Sviluppo lampo riguardante le sorelle Nihal e Bahar Candan
L'avvocato delle sorelle Bahar Candan e Nihal Candan, arrestate per "riciclaggio di proventi di reato" nell'ambito dell'indagine condotta dalla Procura della Repubblica di Küçükçekmece, si era recato al tribunale di Küçükçekmece il 20 novembre per presentare un ricorso contro la detenzione. Il tribunale ha emesso la sua decisione in merito alla richiesta.
Müslim Sarıyar
Müslim SARIYAR/12punto.com.tr
Nell'ambito dell'indagine condotta dalla Procura della Repubblica di Küçükçekmece, è stato emesso un ordine di custodia cautelare per le influencer dei social media Alisya Bahar Candan, Gülnihal Çiçek (nota al pubblico come Nihal Candan) e Hacı İsrafil Sağlam, con l'accusa di 'appartenenza a un'organizzazione criminale'. Le sorelle Nihal e Bahar Candan, fermate il 14 novembre, sono state arrestate il 16 novembre con l'accusa di 'appartenenza a un'organizzazione criminale' e condotte in carcere.

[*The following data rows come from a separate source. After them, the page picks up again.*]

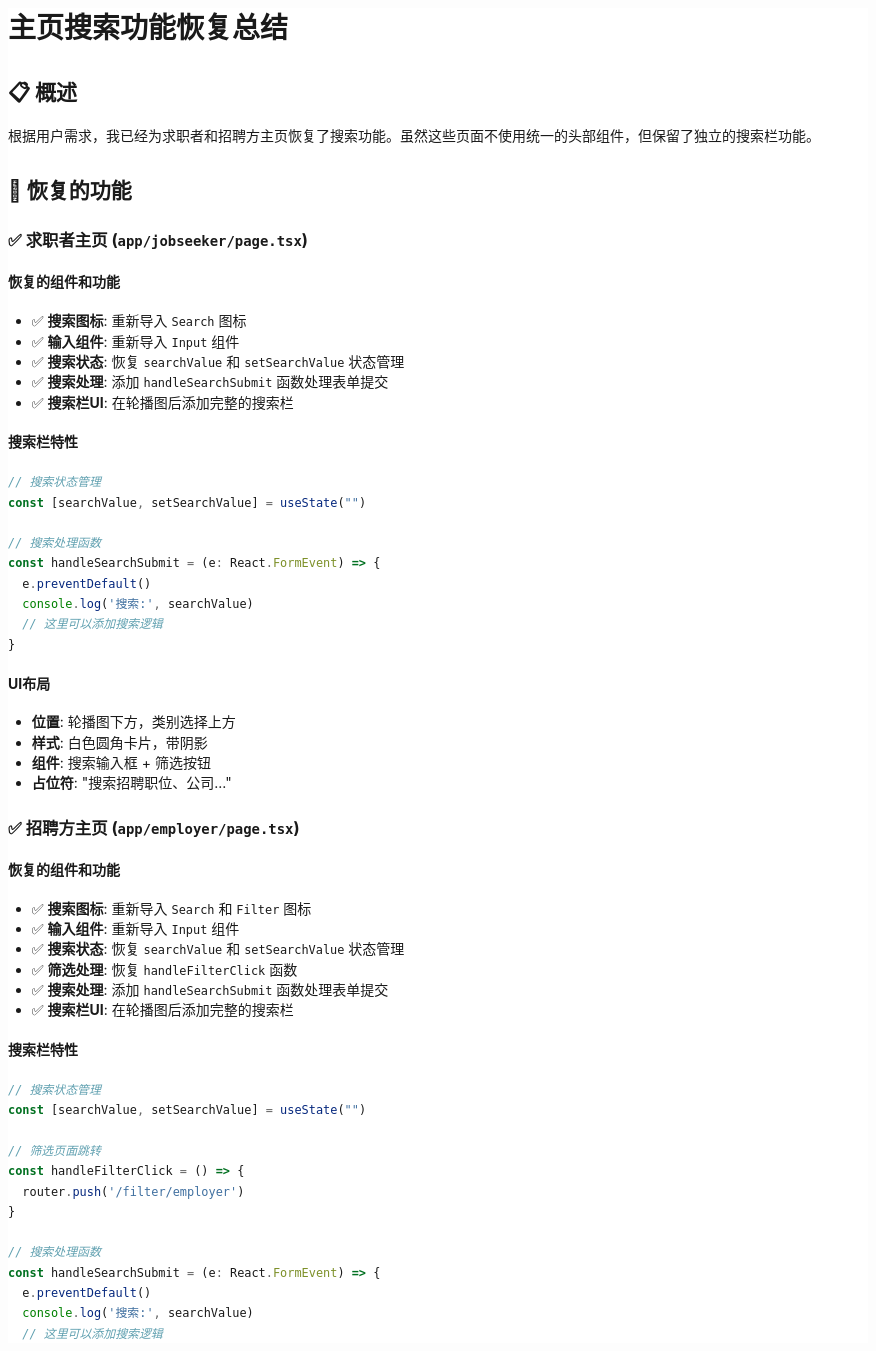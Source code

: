 # 主页搜索功能恢复总结

## 📋 概述

根据用户需求，我已经为求职者和招聘方主页恢复了搜索功能。虽然这些页面不使用统一的头部组件，但保留了独立的搜索栏功能。

## 🔄 恢复的功能

### ✅ 求职者主页 (`app/jobseeker/page.tsx`)

#### 恢复的组件和功能
- ✅ **搜索图标**: 重新导入 `Search` 图标
- ✅ **输入组件**: 重新导入 `Input` 组件
- ✅ **搜索状态**: 恢复 `searchValue` 和 `setSearchValue` 状态管理
- ✅ **搜索处理**: 添加 `handleSearchSubmit` 函数处理表单提交
- ✅ **搜索栏UI**: 在轮播图后添加完整的搜索栏

#### 搜索栏特性
```typescript
// 搜索状态管理
const [searchValue, setSearchValue] = useState("")

// 搜索处理函数
const handleSearchSubmit = (e: React.FormEvent) => {
  e.preventDefault()
  console.log('搜索:', searchValue)
  // 这里可以添加搜索逻辑
}
```

#### UI布局
- **位置**: 轮播图下方，类别选择上方
- **样式**: 白色圆角卡片，带阴影
- **组件**: 搜索输入框 + 筛选按钮
- **占位符**: "搜索招聘职位、公司..."

### ✅ 招聘方主页 (`app/employer/page.tsx`)

#### 恢复的组件和功能
- ✅ **搜索图标**: 重新导入 `Search` 和 `Filter` 图标
- ✅ **输入组件**: 重新导入 `Input` 组件
- ✅ **搜索状态**: 恢复 `searchValue` 和 `setSearchValue` 状态管理
- ✅ **筛选处理**: 恢复 `handleFilterClick` 函数
- ✅ **搜索处理**: 添加 `handleSearchSubmit` 函数处理表单提交
- ✅ **搜索栏UI**: 在轮播图后添加完整的搜索栏

#### 搜索栏特性
```typescript
// 搜索状态管理
const [searchValue, setSearchValue] = useState("")

// 筛选页面跳转
const handleFilterClick = () => {
  router.push('/filter/employer')
}

// 搜索处理函数
const handleSearchSubmit = (e: React.FormEvent) => {
  e.preventDefault()
  console.log('搜索:', searchValue)
  // 这里可以添加搜索逻辑
```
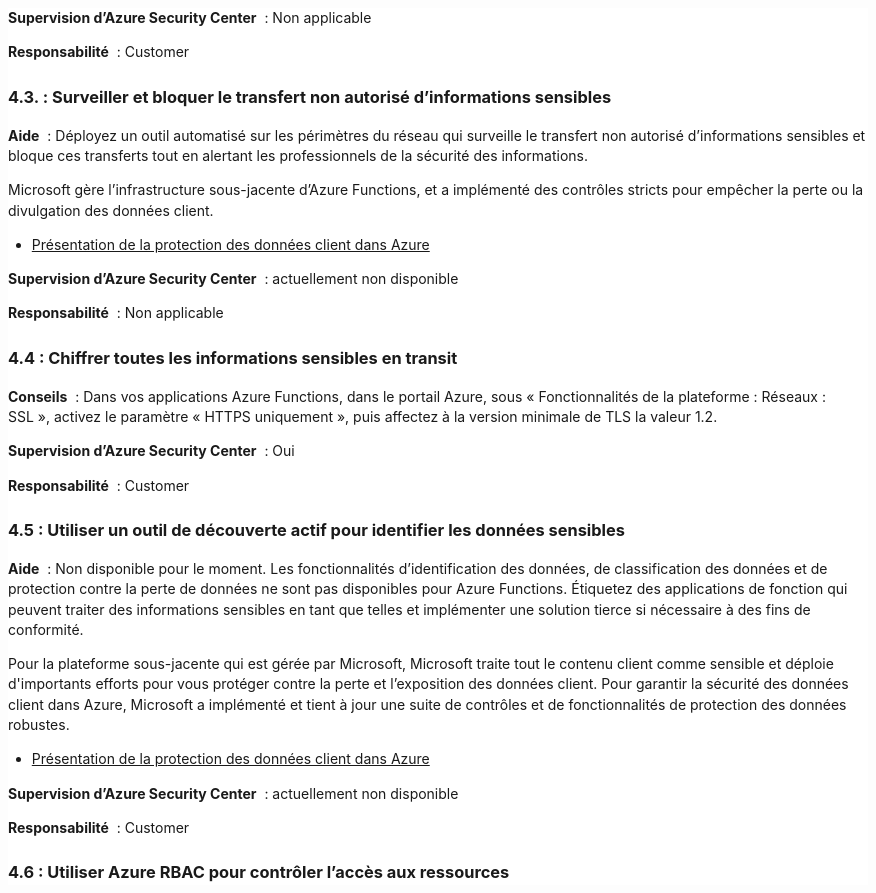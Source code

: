 **Supervision d’Azure Security Center**  : Non applicable

**Responsabilité**  : Customer

### <a name="43-monitor-and-block-unauthorized-transfer-of-sensitive-information"></a>4.3. : Surveiller et bloquer le transfert non autorisé d’informations sensibles

**Aide**  : Déployez un outil automatisé sur les périmètres du réseau qui surveille le transfert non autorisé d’informations sensibles et bloque ces transferts tout en alertant les professionnels de la sécurité des informations. 

Microsoft gère l’infrastructure sous-jacente d’Azure Functions, et a implémenté des contrôles stricts pour empêcher la perte ou la divulgation des données client.

- [Présentation de la protection des données client dans Azure](../security/fundamentals/protection-customer-data.md)

**Supervision d’Azure Security Center**  : actuellement non disponible

**Responsabilité**  : Non applicable

### <a name="44-encrypt-all-sensitive-information-in-transit"></a>4.4 : Chiffrer toutes les informations sensibles en transit

**Conseils**  : Dans vos applications Azure Functions, dans le portail Azure, sous « Fonctionnalités de la plateforme :  Réseaux : SSL », activez le paramètre « HTTPS uniquement », puis affectez à la version minimale de TLS la valeur 1.2.

**Supervision d’Azure Security Center**  : Oui

**Responsabilité**  : Customer

### <a name="45-use-an-active-discovery-tool-to-identify-sensitive-data"></a>4.5 : Utiliser un outil de découverte actif pour identifier les données sensibles

**Aide**  : Non disponible pour le moment. Les fonctionnalités d’identification des données, de classification des données et de protection contre la perte de données ne sont pas disponibles pour Azure Functions. Étiquetez des applications de fonction qui peuvent traiter des informations sensibles en tant que telles et implémenter une solution tierce si nécessaire à des fins de conformité.

Pour la plateforme sous-jacente qui est gérée par Microsoft, Microsoft traite tout le contenu client comme sensible et déploie d'importants efforts pour vous protéger contre la perte et l’exposition des données client. Pour garantir la sécurité des données client dans Azure, Microsoft a implémenté et tient à jour une suite de contrôles et de fonctionnalités de protection des données robustes.

- [Présentation de la protection des données client dans Azure](../security/fundamentals/protection-customer-data.md)

**Supervision d’Azure Security Center**  : actuellement non disponible

**Responsabilité**  : Customer

### <a name="46-use-azure-rbac-to-control-access-to-resources"></a>4.6 : Utiliser Azure RBAC pour contrôler l’accès aux ressources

RICORSO CONTRO LA DETENZIONE RESPINTO
In seguito all'arresto delle sorelle Nihal e Bahar Candan, i loro avvocati hanno presentato una petizione il 20 novembre per contestare la detenzione e richiedere la scarcerazione. È stata inoltre avanzata la richiesta di rilascio con misure di controllo giudiziario qualora la scarcerazione non fosse stata concessa. Il tribunale, valutando il ricorso presentato per la detenzione delle sorelle Nihal e Bahar Candan, ha risposto con un rigetto.
ERANO STATE ARRESTATE CON QUESTA ACCUSA
Le sorelle Bahar e Nihal Candan erano state arrestate il 16 novembre dal Giudice di Pace di Küçükçekmece.
Il tribunale aveva motivato l'arresto come segue:
"Considerate le dichiarazioni degli indagati, le testimonianze delle parti lese, tutte le informazioni e i documenti presenti nel fascicolo, la presenza di testimonianze, nonché il fatto che le prove non siano state ancora completamente raccolte, tenuto conto dei limiti minimi e massimi della pena prevista dalla legge per l'azione contestata, sussiste il pericolo di fuga. Inoltre, trattandosi di reati catalogati, si è ritenuto che le misure di controllo giudiziario non avrebbero garantito un controllo legale sufficientemente efficace, pertanto è stata disposta la detenzione."